Now carbs are the culprit. As George Carlin once said about the seven most censorable words on television, it's carbs, so we're told, that will rot your mind, curve your spine, and lose the war for the Allies. And by carbs, we're not just talking Krispy Kremes. Legitimate high-fibre whole grains and cereals are also largely verboten. Potatoes are right off the list, of course, but so are other starchy vegetables like beans, peas and corn. Even fresh fruit is reviled for its demon sugar content. Bananas, grapes, pears—kiss 'em goodbye.

When bacon is considered healthier than bananas, there's something screwy going on. I chalk it up to the Revenge of the Carnivores. Like any oppressed group, meat-eaters can't wait to turn the tables on their former oppressors, and they're doing it with plenty of media savvy. Newly self-righteous carnivores demand to know where the evil carbs are lurking. At the supermarket, confused consumers (is there any other kind?) attempting to shop healthy are confronted with low-carb stickers plastered on everything from chips to wine to pizza dough. (Good grief, what's the point? If I want to decriminalize a pizza, I'll keep the carbs and skip the pepperoni.) The meat cultists are in charge now; get out of the way or be trampled in the bovine stampede.
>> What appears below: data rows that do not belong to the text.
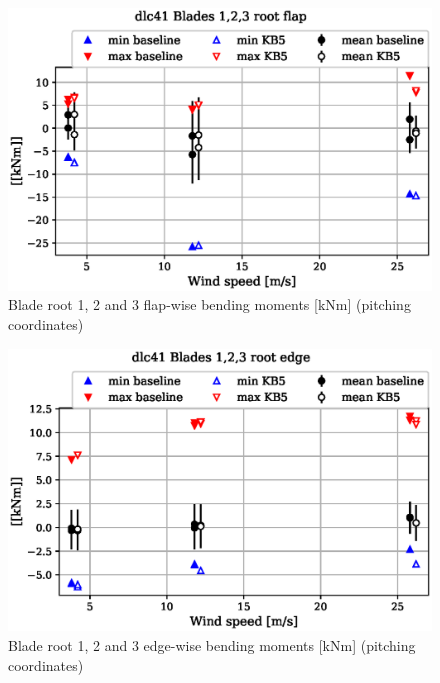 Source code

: \begin{figure}[!ht]
\begin{center}
	\includegraphics[width=.85\linewidth]{figures/baseline-vs-KB6/dlc41/blade1-blade1-node-001-momentvec-x_AA0007_AA0003.eps}
\end{center}
\caption{Blade root 1, 2 and 3 flap-wise bending moments [kNm] (pitching coordinates)}
\label{fig:baseline-vs-KB6:dlc41:blade-root-flap}
\end{figure}

\begin{figure}[!ht]
\begin{center}
	\includegraphics[width=.85\linewidth]{figures/baseline-vs-KB6/dlc41/blade1-blade1-node-001-momentvec-y_AA0007_AA0003.eps}
\end{center}
\caption{Blade root 1, 2 and 3 edge-wise bending moments [kNm] (pitching coordinates)}
\label{fig:baseline-vs-KB6:dlc41:blade-root-edge}
\end{figure}


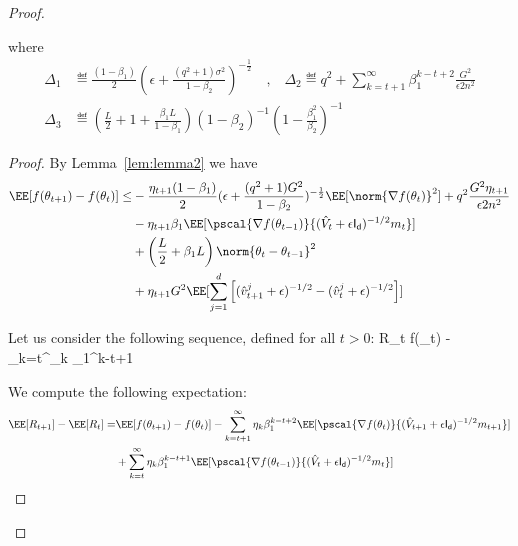 \documentclass[11pt]{article}
\begin{document}
\begin{proof}
\begin{Theorem*}
where 
\begin{equation}
\begin{split}
\Delta_1 & \eqdef \frac{(1-\beta_1)}{2} (\epsilon + \frac{(q^2+1)\sigma^2}{1 - \beta_2})^{-\frac{1}{2}} \quad \textrm{,} \quad \Delta_2 \eqdef q^2 + \sum_{k=t+1}^\infty  \beta_1^{k-t+2}\frac{G^2 }{\epsilon 2n^2}\\
\Delta_3 &\eqdef \left(\frac{L}{2} + 1+ \frac{\beta_1L}{1-\beta_1} \right) (1-\beta_2)^{-1} (1 - \frac{\beta_1^{2}}{\beta_2})^{-1}
\end{split}
\end{equation}
\end{Theorem*}



\begin{proof}


By Lemma~\ref{lem:lemma2} we have 
\begin{equation}
\begin{split}
\EE[f(\theta_{t+1}) - f(\theta_{t}) ] \leq &   - \frac{\eta_{t+1}(1-\beta_1)}{2}  (\epsilon + \frac{(q^2+1)G^2}{1 - \beta_2})^{-\frac{1}{2}} \EE[\norm{\nabla f(\theta_t)}^2] +q^2 \frac{G^2 \eta_{t+1}}{\epsilon 2n^2} \\
&- \eta_{t+1} \beta_1\EE[\pscal{\nabla f(\theta_{t-1})}{(\hat{V}_{t} + \epsilon \mathsf{I_d})^{-1/2} m_{t}}]\\
& +  \left(\frac{L}{2} + \beta_1 L \right) \norm{\theta_t - \theta_{t-1}}^2\\
&+   \eta_{t+1} G^2 \EE[\sum_{j=1}^d \left[(\hat{v}^j_{t+1} + \epsilon )^{-1/2} - (\hat{v}^j_{t} + \epsilon )^{-1/2}  \right] ]
\end{split}
\end{equation}

Let us consider the following sequence, defined for all $t >0$:
\beq\label{eq:defR}
R_t \eqdef f(\theta_{t}) - \sum_{k=t}^\infty \eta_{k} \beta_1^{k-t+1}
\eeq

We compute the following expectation:
\begin{equation}
\begin{split}
\EE[R_{t+1}] - \EE[R_t] =& \EE[f(\theta_{t+1}) - f(\theta_{t}) ]  -  \sum_{k=t+1}^\infty \eta_{k} \beta_1^{k-t+2}\EE[\pscal{\nabla f(\theta_{t})}{(\hat{V}_{t+1} + \epsilon \mathsf{I_d})^{-1/2} m_{t+1}}] \\
& +  \sum_{k=t}^\infty \eta_{k} \beta_1^{k-t+1}\EE[\pscal{\nabla f(\theta_{t-1})}{(\hat{V}_{t} + \epsilon \mathsf{I_d})^{-1/2} m_{t}}]\\
\end{split}
\end{equation}


\end{proof}
\end{proof}
\end{document}
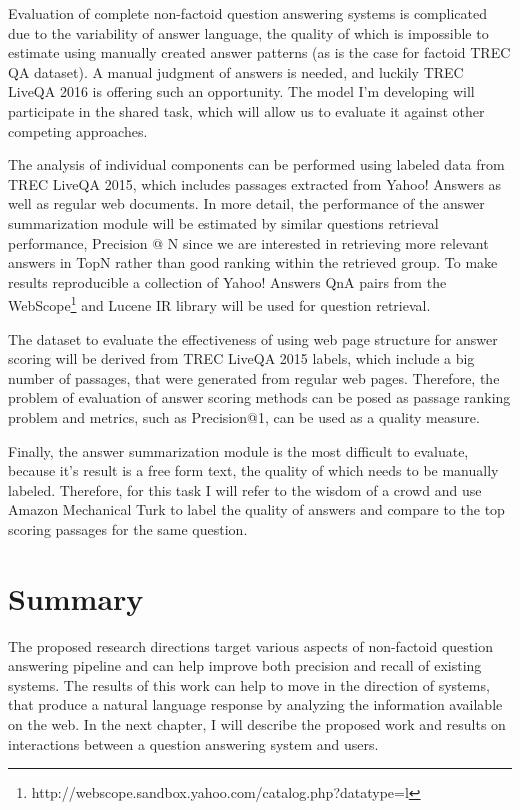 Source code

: Evaluation of complete non-factoid question answering systems is complicated due to the variability of answer language, the quality of which is impossible to estimate using manually created answer patterns (as is the case for factoid TREC QA dataset).
A manual judgment of answers is needed, and luckily TREC LiveQA 2016 is offering such an opportunity.
The model I'm developing will participate in the shared task, which will allow us to evaluate it against other competing approaches.

The analysis of individual components can be performed using labeled data from TREC LiveQA 2015, which includes passages extracted from Yahoo! Answers as well as regular web documents.
In more detail, the performance of the answer summarization module will be estimated by similar questions retrieval performance, \eg Precision @ N since we are interested in retrieving more relevant answers in TopN rather than good ranking within the retrieved group.
To make results reproducible a collection of Yahoo! Answers QnA pairs from the WebScope\footnote{http://webscope.sandbox.yahoo.com/catalog.php?datatype=l} and Lucene IR library will be used for question retrieval.

The dataset to evaluate the effectiveness of using web page structure for answer scoring will be derived from TREC LiveQA 2015 labels, which include a big number of passages, that were generated from regular web pages.
Therefore, the problem of evaluation of answer scoring methods can be posed as passage ranking problem and metrics, such as Precision@1, can be used as a quality measure.

Finally, the answer summarization module is the most difficult to evaluate, because it's result is a free form text, the quality of which needs to be manually labeled.
Therefore, for this task I will refer to the wisdom of a crowd and use Amazon Mechanical Turk to label the quality of answers and compare to the top scoring passages for the same question.

\section{Summary}
\label{sec:non-factoid:summary}

The proposed research directions target various aspects of non-factoid question answering pipeline and can help improve both precision and recall of existing systems.
The results of this work can help to move in the direction of systems, that produce a natural language response by analyzing the information available on the web.
In the next chapter, I will describe the proposed work and results on interactions between a question answering system and users.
They're laughing all the way to cardiac arrest.

We're encouraged to belive that carbs alone are responsible for America's obesity epidemic; it's so much simpler that way. And as is so often the case with scapegoats, the fanatical zeal of those opposed to them is reaching outrageous extremes. Carbs are the new cigarettes. Supposedly health-conscious foodies stuffing themselvs with animal fat already shun carbs in public places. How long before offensive carb-eaters are ghettoized in roped-off sections of restaurants, if not tossed out altogether, or walled off in glass cages at airports? The bread and cereal aisles at the market will be locked to prevent access by impressionable minors, like cigarettes or spray paint. Snack-vending machines will be banned from public spaces. Any commuter caught furtively chewing on a bagel will be thrown off the train. Shunned carb-addicts will congregate in shame in illegal bakeries operated like the speakeasies and opium dens of old.

It's so much easier to demonize carbs than to face the real issue behind American obesity: we eat too much. What's more, kids play Game Boy instead of hopscotch or basketball, while adults who spend all day in sedentary jobs think watching TV is recreation. Exercise and eating less—of everything—are the only effective ways to diet, but nobody wants to hear that. We'd rather cling to the notion that something else must be held responsible for our fat-inducing lifestyle, some weapon of mass delusion that, if rooted out and eliminated, will bring about the magical miracle cure. The fault, dear consumer, is not in our carbs but in ourselves.